● Problem requirements: Once the line containing "pragma solidity ^0.8.0; To ---->" has been written out, stop; until then, restate each line of the entries below word for word from the first.

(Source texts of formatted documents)
Segment Open

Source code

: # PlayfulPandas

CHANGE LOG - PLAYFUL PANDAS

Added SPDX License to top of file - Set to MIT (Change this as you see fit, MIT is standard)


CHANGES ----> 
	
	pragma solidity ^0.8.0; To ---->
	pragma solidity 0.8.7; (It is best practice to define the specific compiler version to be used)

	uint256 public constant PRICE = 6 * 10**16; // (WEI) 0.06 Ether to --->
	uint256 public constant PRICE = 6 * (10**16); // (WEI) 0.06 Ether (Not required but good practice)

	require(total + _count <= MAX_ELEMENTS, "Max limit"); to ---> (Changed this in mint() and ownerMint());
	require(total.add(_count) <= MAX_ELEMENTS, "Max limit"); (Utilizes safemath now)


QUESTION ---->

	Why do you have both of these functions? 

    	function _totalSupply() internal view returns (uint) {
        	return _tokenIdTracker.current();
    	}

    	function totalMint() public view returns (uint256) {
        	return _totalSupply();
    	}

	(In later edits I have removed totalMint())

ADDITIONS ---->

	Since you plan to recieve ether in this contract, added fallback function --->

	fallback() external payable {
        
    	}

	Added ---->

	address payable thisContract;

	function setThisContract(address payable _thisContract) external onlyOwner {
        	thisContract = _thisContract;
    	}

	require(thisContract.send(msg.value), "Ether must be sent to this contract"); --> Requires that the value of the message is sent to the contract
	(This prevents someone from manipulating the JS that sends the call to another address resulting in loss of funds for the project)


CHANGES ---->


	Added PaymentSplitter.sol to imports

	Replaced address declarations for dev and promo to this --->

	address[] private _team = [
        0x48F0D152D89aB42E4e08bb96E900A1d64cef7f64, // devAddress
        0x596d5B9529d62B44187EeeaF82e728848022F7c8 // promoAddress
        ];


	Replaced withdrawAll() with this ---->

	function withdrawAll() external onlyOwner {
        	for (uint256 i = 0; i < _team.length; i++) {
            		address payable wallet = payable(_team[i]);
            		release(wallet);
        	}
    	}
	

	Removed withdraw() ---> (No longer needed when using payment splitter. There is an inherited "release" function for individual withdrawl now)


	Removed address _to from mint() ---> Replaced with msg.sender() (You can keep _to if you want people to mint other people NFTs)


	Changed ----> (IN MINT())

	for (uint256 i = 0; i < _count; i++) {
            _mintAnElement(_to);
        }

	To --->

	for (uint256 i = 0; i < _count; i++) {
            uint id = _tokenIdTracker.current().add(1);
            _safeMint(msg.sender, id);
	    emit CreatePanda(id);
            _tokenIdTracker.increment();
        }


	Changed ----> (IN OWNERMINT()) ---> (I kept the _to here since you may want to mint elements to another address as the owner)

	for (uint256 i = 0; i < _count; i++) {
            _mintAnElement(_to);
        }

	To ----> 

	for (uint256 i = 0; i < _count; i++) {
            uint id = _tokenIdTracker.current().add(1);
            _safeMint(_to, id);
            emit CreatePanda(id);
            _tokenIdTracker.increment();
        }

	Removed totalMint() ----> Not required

Segment Closed

● Solved problem:
Source code

: # PlayfulPandas

CHANGE LOG - PLAYFUL PANDAS

Added SPDX License to top of file - Set to MIT (Change this as you see fit, MIT is standard)


CHANGES ----> 
	
	pragma solidity ^0.8.0; To ---->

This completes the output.